Saturday, October 31, 2015

"My Degeneration" My book About Coping With Parkinson's Disease is Now Available

My advance copy of "My Degeneration"


Finally, after what seems like, and actually was years in the making, The Penn State University Press has released my "graphic narrative" of what it's like to be forced to deal with Young-Onset Parkinson's Disease. What's more, you can order it at a sale price right now. I hope that this book will be a comfort and inspiration to my fellow people with Parkinson's. And I hope it will be a provocation to consider how best to respond to this indefatigable disease that affects all parts of life as well.

So please read it and let me know what you think. Otherwise I'll be forced to rely on the words of people like “Peter Dunlap-Shohl once again brings his unique art to the table to help educate, illustrate, and demonstrate life, hope, and strength on his journey with Parkinson’s. Creative and insightful, this book reflects all of Pete’s greatest qualities, including his constant work to help and educate all those in the PD community, patients and care partners alike.” Or Tom Kizzia, Author of the riveting "Pilgrim's Wilderness" who had this to say “The world made fresh by a Parkinson’s patient with a wonderfully sensitive and cocked eye. He tells the tale of his fast-changing reality with compassion and wicked humor, leaping from one crazily inventive work of art to the next. Never more acute than when examining his own mind-set, Peter Dunlap-Shohl leads us from diagnosis and despair to the high ground where he could compose this lucid, moving book. A miracle, in a way—and a triumph.” Heck, you could read this book for the blurbs alone!

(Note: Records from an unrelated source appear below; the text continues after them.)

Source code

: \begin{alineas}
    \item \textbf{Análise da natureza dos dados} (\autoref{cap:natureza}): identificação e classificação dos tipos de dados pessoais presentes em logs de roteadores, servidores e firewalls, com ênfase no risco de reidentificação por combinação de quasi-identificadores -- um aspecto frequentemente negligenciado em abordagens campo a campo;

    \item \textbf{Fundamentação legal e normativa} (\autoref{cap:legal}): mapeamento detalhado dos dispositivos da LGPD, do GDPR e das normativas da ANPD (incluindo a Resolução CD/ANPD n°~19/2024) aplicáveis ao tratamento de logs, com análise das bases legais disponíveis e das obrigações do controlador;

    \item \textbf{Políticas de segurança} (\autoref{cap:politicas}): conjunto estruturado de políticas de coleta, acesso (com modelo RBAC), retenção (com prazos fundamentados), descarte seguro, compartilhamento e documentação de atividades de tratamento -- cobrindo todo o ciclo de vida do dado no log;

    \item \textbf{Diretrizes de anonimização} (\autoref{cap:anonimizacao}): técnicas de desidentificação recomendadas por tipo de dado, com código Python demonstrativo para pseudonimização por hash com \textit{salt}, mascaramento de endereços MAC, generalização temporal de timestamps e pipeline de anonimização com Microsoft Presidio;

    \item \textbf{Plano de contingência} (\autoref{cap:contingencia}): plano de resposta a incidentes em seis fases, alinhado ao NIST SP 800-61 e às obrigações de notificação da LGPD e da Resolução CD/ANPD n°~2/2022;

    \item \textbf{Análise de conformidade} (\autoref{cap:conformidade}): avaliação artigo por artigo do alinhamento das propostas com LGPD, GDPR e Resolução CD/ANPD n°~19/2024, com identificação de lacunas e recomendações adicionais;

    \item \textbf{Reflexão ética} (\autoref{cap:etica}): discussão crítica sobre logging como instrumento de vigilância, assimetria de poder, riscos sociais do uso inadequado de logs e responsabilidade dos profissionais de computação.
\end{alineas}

As far as I can tell, this is the only book of its kind on Parkinson's available in the known universe. Here is a sample page from the second chapter "Learning to speak Parkinson's "


Sunday, October 18, 2015

Alaska, Marijuana and Parkinson's

Yesterday we had a potentially controversial topic as a meeting subject: Marijuana as treatment for PD.  This post is based on comments I made to frame the issue and ease in the speaker.

We people with Parkinson's Disease are fond of noting that every person's case of Parkinson's is unique. What works for one person may result in dramatic and unwanted side effects in the next. Each case demands an individual approach.

The case of marijuana as a medical intervention, too, is almost unique. There is not much in the way of studies on marijuana and Parkinson's because it has been declared illegal to research this substance in the customary settings, at least in the United States. This is loopy and counter-productive. If we can tolerate morphine in medical practice, surely marijuana can be investigated for medicinal value as well.

The ban on studying the medical potential of pot is not absolute. If a researcher jumps though enough hoops, they may do science with cannabis. An example: a study on Pubmed, a free resource from the National Center for Biotechnology Information (NCBI) at the National Library of Medicine®, which says in its abstract "The use of cannabis as a therapeutic agent for various medical conditions has been well documented. However, clinical trials in patients with Parkinson disease (PD) have yielded conflicting results. The aim of the present open-label observational study was to assess the clinical effect of cannabis on motor and non-motor symptoms of PD.
METHODS:
Twenty-two patients with PD attending the motor disorder clinic of a tertiary medical center in 2011 to 2012 were evaluated at baseline and 30 minutes after smoking cannabis using the following battery: Unified Parkinson Disease Rating Scale, visual analog scale, present pain intensity scale, Short-Form McGill Pain Questionnaire, as well as Medical Cannabis Survey National Drug and Alcohol Research Center Questionnaire.
RESULTS:
Mean (SD) total score on the motor Unified Parkinson Disease Rating Scale score improved significantly from 33.1 (13.8) at baseline to 23.2 (10.5) after cannabis consumption (t = 5.9; P < 0.001). Analysis of specific motor symptoms revealed significant improvement after treatment in tremor (P < 0.001), rigidity (P = 0.004), and bradykinesia (P < 0.001).”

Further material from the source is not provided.